> [What you should do] In the entries below, find the line with "c-automorphisms.ipynb | ✅" and the line with "uMPS(2,2,4)_0dim.ipynb | ✅". Print those two and everything between them exactly, and nothing else.
START Information given
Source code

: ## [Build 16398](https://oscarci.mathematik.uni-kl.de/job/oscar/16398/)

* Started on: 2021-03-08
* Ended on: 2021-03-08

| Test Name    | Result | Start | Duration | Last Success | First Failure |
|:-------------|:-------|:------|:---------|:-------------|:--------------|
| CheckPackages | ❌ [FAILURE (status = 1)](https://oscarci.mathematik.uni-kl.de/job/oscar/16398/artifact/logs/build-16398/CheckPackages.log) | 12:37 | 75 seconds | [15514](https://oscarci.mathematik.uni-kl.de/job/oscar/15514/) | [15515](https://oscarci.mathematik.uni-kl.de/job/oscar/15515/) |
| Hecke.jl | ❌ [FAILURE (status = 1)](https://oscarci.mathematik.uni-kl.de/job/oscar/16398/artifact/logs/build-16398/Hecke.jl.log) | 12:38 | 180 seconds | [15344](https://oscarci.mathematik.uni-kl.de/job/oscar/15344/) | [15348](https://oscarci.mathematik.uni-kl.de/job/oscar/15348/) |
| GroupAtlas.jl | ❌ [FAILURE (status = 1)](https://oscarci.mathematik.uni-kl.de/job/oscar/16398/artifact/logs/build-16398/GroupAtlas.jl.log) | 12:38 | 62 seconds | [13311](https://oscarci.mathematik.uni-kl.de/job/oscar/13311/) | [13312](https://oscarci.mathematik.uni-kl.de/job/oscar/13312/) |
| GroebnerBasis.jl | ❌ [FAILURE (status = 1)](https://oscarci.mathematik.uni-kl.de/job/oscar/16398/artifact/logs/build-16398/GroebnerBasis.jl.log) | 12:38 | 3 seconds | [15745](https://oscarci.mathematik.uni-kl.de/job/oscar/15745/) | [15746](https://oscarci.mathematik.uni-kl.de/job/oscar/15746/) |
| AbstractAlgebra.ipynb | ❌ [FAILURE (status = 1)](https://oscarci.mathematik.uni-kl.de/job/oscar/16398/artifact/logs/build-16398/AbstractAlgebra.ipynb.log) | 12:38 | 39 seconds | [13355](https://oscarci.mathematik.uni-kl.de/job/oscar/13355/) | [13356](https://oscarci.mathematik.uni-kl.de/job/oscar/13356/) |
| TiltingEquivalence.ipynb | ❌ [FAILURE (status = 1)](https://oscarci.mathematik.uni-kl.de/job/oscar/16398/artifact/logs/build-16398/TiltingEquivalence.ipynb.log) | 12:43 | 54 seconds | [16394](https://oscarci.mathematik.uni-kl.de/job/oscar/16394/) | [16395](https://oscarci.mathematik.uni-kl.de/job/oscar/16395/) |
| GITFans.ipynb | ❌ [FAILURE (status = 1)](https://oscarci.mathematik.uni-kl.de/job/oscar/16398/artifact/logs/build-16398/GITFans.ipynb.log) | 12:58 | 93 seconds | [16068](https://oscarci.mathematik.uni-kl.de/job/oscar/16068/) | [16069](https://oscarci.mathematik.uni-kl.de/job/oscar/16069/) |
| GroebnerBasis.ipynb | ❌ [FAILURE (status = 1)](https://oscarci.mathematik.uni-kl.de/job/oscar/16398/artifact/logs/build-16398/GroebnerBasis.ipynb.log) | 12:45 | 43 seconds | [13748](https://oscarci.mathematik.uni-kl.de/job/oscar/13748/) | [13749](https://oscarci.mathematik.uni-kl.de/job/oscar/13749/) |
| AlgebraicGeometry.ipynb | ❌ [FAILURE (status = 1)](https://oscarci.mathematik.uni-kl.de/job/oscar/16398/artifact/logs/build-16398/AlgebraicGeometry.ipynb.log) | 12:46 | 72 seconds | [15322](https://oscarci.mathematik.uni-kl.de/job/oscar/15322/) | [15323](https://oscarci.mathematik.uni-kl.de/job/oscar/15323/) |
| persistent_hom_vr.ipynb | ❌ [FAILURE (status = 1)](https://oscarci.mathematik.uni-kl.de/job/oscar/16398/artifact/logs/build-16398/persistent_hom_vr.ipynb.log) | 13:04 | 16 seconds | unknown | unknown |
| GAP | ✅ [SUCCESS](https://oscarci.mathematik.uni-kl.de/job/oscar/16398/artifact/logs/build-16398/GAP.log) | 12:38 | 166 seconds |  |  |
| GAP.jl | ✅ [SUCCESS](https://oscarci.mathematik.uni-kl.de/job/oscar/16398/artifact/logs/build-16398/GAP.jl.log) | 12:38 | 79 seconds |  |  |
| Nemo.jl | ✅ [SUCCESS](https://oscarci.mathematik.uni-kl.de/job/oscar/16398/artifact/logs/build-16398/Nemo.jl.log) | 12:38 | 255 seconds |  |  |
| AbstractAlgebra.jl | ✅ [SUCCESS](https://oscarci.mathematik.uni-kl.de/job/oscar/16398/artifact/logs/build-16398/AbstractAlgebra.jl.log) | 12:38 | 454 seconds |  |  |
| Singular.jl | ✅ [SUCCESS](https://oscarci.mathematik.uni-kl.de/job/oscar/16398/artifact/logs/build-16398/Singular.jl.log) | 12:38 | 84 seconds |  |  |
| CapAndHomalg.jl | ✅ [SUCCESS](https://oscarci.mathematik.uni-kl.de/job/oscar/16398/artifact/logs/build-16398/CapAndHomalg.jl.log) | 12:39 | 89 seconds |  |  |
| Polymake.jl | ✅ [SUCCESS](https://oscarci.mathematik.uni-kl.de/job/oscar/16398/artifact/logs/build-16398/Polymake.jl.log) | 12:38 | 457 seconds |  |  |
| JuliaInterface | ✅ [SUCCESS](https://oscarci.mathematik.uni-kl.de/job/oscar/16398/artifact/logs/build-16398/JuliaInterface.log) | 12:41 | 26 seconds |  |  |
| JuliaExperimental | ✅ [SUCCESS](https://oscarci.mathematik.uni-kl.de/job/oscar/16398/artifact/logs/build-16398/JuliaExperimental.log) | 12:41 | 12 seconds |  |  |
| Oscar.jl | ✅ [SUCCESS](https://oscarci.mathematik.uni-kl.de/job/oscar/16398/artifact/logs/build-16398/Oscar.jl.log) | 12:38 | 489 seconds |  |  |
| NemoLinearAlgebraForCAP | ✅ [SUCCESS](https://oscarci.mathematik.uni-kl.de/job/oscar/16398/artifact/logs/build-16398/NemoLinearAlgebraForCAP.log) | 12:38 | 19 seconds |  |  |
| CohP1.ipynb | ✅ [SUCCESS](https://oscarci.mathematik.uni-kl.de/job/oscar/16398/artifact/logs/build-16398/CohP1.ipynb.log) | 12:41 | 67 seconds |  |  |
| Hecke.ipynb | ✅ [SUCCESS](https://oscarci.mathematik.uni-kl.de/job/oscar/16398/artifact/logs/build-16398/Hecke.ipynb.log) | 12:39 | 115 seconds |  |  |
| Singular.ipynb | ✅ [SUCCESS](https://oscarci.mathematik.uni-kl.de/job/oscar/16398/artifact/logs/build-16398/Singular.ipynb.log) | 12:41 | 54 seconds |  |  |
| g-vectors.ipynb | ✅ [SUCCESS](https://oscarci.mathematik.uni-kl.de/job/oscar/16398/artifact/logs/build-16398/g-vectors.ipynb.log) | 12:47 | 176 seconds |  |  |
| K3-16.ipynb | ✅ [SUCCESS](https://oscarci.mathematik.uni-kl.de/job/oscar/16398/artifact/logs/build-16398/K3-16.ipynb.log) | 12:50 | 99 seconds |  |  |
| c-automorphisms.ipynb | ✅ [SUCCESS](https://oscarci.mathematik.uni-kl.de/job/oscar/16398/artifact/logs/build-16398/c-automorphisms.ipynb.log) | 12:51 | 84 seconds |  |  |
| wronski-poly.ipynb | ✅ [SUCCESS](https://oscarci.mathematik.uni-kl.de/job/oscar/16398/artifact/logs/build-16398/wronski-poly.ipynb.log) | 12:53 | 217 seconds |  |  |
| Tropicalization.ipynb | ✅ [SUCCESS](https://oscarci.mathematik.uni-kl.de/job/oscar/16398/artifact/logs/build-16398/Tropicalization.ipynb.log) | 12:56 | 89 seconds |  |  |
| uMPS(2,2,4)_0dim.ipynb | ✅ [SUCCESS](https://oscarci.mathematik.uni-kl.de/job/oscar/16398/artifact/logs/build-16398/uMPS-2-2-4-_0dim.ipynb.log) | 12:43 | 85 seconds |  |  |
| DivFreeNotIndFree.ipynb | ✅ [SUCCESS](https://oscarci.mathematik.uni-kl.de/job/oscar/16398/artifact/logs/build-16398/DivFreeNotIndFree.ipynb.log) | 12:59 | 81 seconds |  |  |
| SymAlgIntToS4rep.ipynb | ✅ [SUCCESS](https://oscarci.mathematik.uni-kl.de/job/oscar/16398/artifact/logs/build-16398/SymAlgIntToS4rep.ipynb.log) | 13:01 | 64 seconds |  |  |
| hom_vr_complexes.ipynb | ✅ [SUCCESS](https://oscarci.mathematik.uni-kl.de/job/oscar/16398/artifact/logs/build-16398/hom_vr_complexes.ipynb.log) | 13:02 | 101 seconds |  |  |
END Information given
> [Answer for this exercise]
| c-automorphisms.ipynb | ✅ [SUCCESS](https://oscarci.mathematik.uni-kl.de/job/oscar/16398/artifact/logs/build-16398/c-automorphisms.ipynb.log) | 12:51 | 84 seconds |  |  |
| wronski-poly.ipynb | ✅ [SUCCESS](https://oscarci.mathematik.uni-kl.de/job/oscar/16398/artifact/logs/build-16398/wronski-poly.ipynb.log) | 12:53 | 217 seconds |  |  |
| Tropicalization.ipynb | ✅ [SUCCESS](https://oscarci.mathematik.uni-kl.de/job/oscar/16398/artifact/logs/build-16398/Tropicalization.ipynb.log) | 12:56 | 89 seconds |  |  |
| uMPS(2,2,4)_0dim.ipynb | ✅ [SUCCESS](https://oscarci.mathematik.uni-kl.de/job/oscar/16398/artifact/logs/build-16398/uMPS-2-2-4-_0dim.ipynb.log) | 12:43 | 85 seconds |  |  |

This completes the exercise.